First of all, sorry for the late reply..

On Mon, Jun 7, 2021 at 9:49 PM Qais Yousef <qais.yousef@xxxxxxx> wrote:
>
> On 06/05/21 21:24, Xuewen Yan wrote:
> > Hi Qais
> >
> > On Sat, Jun 5, 2021 at 7:49 PM Qais Yousef <qais.yousef@xxxxxxx> wrote:
> > > > >
> > > > In addition,In your patch:
> > > > 6938840392c89 ("sched/uclamp: Fix wrong implementation of cpu.uclamp.min")
> > > > https://lkml.kernel.org/r/20210510145032.1934078-2-qais.yousef@xxxxxxx
> > > >
> > > > + switch (clamp_id) {
> > > > + case UCLAMP_MIN: {
> > > > + struct uclamp_se uc_min = task_group(p)->uclamp[clamp_id];
> > > > + if (uc_req.value < uc_min.value)
> > > > + return uc_min;
> > > > + break;
> > > >
> > > > When the clamp_id = UCLAMP_MIN, why not judge the uc_req.value is
> > > > bigger than task_group(p)->uclamp[UCLAMP_MAX] ?
> > >
> > > Because of the requirement I pointed you to in cgroup-v2.rst. We must allow any
> > > value to be requested.
> > >
> > > Ultimately if we had
> > >
> > > cpu.uclamp.min = 80
> > > cpu.uclamp.max = 50
> > >
> > > then we want to remember the original request but make sure the effective value
> > > is capped.
> > >
> > > For the user in the future modifies the values such that
> > >
> > > cpu.uclamp.max = max
> > >
> > > Then we want to remember cpu.uclamp.min = 80 and apply it since now the
> > > cpu.uclamp.max was relaxed to allow the boost value.
> > >
> > > > Because when the p->uclamp_req[UCLAMP_MIN] > task_group(p)->uclamp[UCLAMP_MAX],
> > > > the patch can not clamp the p->uclamp_req[UCLAMP_MIN/MAX] into
> > > > [ task_group(p)->uclamp[UCLAMP_MAX], task_group(p)->uclamp[UCLAMP_MAX] ].
> > > >
> > > > Is it necessary to fix it here?
> > >
> > > Nope.

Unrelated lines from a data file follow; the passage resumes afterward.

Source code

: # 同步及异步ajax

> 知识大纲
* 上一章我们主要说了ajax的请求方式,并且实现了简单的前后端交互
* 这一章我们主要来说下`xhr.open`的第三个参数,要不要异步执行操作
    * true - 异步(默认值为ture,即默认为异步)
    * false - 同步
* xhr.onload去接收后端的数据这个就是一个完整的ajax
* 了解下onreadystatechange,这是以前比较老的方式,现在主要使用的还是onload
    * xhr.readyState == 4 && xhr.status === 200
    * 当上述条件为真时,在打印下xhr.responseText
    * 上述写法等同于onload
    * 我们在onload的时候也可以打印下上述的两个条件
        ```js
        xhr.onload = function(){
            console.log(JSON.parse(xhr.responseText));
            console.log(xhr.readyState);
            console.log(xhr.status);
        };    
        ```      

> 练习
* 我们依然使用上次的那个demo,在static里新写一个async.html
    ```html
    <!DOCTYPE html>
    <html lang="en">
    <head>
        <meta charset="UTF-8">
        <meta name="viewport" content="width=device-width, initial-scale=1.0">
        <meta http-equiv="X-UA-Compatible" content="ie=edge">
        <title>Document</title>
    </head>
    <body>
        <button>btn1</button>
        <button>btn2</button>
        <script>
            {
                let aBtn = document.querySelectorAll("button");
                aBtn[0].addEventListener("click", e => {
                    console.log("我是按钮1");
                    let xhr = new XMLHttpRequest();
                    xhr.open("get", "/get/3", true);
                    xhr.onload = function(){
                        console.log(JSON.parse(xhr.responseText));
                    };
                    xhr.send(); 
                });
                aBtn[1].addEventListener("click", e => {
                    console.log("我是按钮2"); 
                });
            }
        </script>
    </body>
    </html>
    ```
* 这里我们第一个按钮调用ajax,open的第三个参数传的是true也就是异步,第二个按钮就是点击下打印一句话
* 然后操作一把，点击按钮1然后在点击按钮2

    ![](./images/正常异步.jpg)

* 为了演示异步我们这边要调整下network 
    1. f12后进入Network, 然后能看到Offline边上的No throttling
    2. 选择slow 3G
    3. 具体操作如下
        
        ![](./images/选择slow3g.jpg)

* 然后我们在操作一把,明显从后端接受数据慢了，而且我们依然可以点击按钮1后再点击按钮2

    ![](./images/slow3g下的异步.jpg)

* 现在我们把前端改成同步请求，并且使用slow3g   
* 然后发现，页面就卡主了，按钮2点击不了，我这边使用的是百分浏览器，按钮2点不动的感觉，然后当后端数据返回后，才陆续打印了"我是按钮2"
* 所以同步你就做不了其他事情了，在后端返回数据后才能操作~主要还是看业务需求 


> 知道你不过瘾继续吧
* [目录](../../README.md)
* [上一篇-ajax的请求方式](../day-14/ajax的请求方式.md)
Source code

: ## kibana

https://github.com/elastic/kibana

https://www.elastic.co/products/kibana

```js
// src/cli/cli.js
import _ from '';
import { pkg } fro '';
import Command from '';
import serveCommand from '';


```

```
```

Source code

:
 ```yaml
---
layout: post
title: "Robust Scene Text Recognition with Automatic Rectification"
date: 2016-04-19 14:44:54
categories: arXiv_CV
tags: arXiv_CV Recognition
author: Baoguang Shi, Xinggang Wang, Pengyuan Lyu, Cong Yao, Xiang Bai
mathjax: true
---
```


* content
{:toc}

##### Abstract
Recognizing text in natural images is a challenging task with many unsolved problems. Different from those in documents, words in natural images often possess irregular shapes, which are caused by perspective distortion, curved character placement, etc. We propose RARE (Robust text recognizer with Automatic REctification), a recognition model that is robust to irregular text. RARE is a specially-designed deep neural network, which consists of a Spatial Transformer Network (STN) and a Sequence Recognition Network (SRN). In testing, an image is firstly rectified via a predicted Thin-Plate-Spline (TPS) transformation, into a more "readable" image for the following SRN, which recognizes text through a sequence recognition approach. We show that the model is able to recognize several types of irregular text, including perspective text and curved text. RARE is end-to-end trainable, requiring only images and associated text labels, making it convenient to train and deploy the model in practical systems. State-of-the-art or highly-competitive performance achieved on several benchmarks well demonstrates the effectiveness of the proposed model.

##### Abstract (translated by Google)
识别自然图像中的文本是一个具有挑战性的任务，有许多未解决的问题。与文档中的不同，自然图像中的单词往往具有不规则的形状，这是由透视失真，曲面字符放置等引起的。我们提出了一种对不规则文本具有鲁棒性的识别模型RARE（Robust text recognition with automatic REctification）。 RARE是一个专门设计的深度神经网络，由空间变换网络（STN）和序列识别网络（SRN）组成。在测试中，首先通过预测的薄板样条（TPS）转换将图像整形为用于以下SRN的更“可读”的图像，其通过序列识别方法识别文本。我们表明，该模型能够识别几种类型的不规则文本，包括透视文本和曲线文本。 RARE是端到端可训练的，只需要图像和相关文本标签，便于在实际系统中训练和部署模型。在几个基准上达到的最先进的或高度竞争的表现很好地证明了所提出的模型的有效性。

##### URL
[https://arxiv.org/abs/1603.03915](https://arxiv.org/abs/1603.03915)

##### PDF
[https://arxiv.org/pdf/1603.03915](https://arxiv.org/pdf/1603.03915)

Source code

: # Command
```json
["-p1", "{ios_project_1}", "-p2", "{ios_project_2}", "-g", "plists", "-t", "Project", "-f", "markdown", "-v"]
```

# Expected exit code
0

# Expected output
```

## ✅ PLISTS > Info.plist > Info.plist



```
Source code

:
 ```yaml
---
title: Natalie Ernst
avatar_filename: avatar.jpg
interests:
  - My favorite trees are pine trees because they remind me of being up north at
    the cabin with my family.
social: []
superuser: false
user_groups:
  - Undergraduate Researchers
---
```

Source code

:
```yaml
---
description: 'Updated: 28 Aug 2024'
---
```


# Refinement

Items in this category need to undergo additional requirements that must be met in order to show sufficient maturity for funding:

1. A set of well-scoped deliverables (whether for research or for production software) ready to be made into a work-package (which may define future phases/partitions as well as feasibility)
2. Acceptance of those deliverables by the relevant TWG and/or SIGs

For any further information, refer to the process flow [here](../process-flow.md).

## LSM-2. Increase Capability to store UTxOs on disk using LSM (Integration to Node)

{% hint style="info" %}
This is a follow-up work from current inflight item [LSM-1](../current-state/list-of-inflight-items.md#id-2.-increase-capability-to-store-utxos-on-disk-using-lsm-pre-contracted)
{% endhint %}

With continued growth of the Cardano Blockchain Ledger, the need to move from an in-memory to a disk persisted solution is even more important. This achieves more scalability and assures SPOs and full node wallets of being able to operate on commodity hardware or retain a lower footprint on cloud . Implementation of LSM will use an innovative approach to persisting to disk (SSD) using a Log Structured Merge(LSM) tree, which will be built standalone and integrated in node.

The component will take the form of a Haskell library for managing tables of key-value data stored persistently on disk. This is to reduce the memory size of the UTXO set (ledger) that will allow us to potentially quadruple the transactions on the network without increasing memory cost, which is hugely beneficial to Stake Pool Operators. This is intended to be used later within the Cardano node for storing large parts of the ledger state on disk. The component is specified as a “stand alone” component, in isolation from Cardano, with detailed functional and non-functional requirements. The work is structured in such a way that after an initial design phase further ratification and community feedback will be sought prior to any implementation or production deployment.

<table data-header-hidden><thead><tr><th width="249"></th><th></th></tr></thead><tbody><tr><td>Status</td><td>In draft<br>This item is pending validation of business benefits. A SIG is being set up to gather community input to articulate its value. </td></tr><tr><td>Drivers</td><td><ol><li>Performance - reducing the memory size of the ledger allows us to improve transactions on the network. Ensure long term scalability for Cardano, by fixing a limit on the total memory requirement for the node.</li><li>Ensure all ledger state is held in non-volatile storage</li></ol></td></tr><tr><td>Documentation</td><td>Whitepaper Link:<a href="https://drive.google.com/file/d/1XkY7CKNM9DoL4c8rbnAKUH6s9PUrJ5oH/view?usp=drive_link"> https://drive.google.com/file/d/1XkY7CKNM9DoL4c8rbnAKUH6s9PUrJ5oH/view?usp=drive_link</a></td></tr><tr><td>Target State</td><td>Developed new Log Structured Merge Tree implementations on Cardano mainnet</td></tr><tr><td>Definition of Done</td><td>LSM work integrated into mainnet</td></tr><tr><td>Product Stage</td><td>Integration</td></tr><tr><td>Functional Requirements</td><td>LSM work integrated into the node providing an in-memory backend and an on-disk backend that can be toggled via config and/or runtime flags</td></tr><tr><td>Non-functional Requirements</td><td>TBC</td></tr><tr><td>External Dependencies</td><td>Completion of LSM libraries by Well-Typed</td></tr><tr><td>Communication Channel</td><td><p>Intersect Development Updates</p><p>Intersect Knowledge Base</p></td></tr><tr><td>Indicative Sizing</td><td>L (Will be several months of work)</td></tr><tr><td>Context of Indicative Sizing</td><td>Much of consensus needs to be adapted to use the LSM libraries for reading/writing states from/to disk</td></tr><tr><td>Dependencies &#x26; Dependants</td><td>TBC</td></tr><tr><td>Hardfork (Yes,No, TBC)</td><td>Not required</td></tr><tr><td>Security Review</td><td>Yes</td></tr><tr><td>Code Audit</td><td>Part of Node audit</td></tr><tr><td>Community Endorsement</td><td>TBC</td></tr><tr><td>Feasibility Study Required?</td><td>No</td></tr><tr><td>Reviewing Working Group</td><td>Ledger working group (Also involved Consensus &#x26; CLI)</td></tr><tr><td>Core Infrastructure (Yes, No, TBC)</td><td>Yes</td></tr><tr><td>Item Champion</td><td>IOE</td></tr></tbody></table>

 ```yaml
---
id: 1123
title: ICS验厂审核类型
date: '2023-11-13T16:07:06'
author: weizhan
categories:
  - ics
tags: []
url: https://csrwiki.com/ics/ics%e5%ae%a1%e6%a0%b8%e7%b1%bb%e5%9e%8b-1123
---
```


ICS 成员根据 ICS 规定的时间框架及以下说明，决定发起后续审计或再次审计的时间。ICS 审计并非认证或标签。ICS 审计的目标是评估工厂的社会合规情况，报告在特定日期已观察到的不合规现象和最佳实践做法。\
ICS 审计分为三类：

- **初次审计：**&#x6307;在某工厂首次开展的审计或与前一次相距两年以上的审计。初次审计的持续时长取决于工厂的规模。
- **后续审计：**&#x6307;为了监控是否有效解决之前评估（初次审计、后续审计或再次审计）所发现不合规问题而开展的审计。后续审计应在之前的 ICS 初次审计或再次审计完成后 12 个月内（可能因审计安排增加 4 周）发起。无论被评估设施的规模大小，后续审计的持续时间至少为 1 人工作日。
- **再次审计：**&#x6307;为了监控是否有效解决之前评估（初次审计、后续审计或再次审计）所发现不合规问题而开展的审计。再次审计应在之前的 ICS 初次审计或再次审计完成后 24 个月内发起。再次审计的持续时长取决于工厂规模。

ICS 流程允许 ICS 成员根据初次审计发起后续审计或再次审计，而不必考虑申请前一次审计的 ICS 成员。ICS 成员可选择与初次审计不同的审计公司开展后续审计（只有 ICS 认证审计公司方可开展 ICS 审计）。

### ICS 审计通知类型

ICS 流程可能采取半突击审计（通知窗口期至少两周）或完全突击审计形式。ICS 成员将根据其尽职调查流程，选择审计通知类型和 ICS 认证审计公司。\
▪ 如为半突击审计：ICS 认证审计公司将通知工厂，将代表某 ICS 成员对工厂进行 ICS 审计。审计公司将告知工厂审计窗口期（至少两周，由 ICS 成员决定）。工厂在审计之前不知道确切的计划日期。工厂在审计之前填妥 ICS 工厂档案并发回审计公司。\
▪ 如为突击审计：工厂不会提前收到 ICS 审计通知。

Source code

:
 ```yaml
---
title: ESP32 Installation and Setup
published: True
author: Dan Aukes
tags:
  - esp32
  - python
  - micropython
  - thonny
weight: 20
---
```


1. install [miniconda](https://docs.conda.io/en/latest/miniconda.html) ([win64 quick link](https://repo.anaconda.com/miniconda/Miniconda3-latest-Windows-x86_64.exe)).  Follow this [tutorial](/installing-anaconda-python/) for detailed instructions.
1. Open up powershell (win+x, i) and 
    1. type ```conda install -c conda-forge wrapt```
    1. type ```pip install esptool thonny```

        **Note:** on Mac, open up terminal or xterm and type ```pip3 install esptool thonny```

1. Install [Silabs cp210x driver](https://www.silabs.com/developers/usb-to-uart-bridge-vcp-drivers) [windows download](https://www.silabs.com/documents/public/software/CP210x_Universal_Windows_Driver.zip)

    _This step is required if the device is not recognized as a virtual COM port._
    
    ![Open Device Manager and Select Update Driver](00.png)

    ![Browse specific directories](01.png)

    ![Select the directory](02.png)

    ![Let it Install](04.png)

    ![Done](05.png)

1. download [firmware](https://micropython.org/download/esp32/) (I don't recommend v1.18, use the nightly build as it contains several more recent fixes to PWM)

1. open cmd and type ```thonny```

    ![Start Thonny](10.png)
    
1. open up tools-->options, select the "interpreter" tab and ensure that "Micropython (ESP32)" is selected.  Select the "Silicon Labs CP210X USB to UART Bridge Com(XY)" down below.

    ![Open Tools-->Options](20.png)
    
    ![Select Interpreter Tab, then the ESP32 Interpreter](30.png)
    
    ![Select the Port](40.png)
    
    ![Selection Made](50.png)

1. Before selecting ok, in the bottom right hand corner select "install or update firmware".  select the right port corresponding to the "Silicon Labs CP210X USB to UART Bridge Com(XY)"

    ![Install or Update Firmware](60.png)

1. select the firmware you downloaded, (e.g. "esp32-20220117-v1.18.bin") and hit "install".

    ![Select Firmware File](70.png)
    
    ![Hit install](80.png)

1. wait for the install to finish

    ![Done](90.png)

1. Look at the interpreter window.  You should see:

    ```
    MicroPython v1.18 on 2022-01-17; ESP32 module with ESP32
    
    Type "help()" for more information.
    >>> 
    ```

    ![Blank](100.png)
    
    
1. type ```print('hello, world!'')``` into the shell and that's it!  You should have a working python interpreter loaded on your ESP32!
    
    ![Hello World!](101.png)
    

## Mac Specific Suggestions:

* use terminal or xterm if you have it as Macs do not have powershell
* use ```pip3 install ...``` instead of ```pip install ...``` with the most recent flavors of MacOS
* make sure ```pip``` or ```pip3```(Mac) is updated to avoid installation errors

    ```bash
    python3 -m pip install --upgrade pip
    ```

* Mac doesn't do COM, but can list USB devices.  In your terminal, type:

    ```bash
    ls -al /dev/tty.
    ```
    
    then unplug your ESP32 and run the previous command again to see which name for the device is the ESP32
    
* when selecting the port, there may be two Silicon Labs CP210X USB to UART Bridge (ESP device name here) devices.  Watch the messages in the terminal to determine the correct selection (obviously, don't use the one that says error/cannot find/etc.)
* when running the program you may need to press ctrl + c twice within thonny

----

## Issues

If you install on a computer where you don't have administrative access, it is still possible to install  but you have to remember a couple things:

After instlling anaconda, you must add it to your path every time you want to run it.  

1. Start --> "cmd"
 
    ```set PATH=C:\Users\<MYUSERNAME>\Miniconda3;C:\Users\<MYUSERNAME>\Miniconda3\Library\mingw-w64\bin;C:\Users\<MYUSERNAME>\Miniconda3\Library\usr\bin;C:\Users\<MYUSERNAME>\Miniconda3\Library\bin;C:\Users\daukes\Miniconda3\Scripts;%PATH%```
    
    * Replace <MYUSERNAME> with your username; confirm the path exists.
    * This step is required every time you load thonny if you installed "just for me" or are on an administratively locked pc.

We must allow any combination values to be accepted and remember them so
> > > if one changes we ensure the new effective value is updated accordingly.
> > > This is how cgroups API works.
> >
> > Sorry. I may not have expressed it clearly. In your patch (which has
> > not yet merged into the mainline):
> >
> > 6938840392c89 ("sched/uclamp: Fix wrong implementation of cpu.uclamp.min")
> > https://lkml.kernel.org/r/20210510145032.1934078-2-qais.yousef@xxxxxxx
> >
> > This patch will not affect p->uclamp_req, but consider the following situation:
> >
> > tg->cpu.uclamp.min = 0
> > tg->cpu.uclamp.max = 50%
> >
> > p->uclamp_req[UCLAMP_MIN] = 60%
> > p->uclamp_req[UCLAMP_MIN] = 80%

sorry, here should be
p->uclamp_req[UCLAMP_MIN] = 60%
p->uclamp_req[UCLAMP_MAX] = 80%

> >
> > The function call process is as follows:
> > uclamp_eff_value() -> uclamp_eff_get() ->uclamp_tg_restrict()
> >
> > with your patch, the result is:
> >
> > p->effective_uclamp_min = 60%
> > p->effective_uclamp_max = 50%
> >
> > It would not affect the uclamp_task_util(p), but affect the rq:
> > when p enqueued:
> > rq->uclamp[UCLAMP_MIN] = 60%
> > rq->uclamp[UCLAMP_MIN] = 50%

sorry, here should be
rq->uclamp[UCLAMP_MIN] = 60%
rq->uclamp[UCLAMP_MAX] = 50%

> >
> > futher more, in uclamp_rq_util_with() {
> > ...
> >
> > min_util = READ_ONCE(rq->uclamp[UCLAMP_MIN].value); //60%
> > max_util = READ_ONCE(rq->uclamp[UCLAMP_MAX].value);//50%
> > ...
> > if (unlikely(min_util >= max_util))
> > return min_util;
> >
> > return clamp(util, min_util, max_util);
> > ...
> > }
> > as a result, it would return 60%.
>
> Looking at this again now, I better understand what you were trying to say.
> I got confused that you were still arguing about cgroup inverted
> cpu.uclamp.min/max, but you're actually talking about something else.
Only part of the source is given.